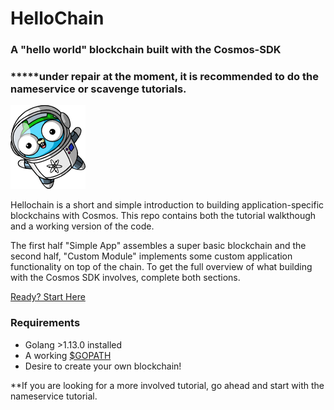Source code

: # HelloChain

### A "hello world" blockchain built with the Cosmos-SDK

### **\***under repair at the moment, it is recommended to do the nameservice or scavenge tutorials.

!["Greetings Cosmonauts"](./space.png)

Hellochain is a short and simple introduction to building
application-specific blockchains with Cosmos. This repo contains both the
tutorial walkthough and a working version of the code.

The first half "Simple App" assembles a super basic blockchain and the second
half, "Custom Module" implements some custom application functionality on top
of the chain. To get the full overview of what building with the Cosmos SDK
involves, complete both sections.

[Ready? Start Here](./tutorial/00-intro.md)

### Requirements

- Golang >1.13.0 installed
- A working [\$GOPATH](https://github.com/golang/go/wiki/SettingGOPATH)
- Desire to create your own blockchain!

\*\*If you are looking for a more involved tutorial, go ahead and start with
the nameservice tutorial.

#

--------------------------------

Copy out each line from the preceding entries that mentions the word "nameservice".

Reply to the exercise:
### **\***under repair at the moment, it is recommended to do the nameservice or scavenge tutorials.
the nameservice tutorial.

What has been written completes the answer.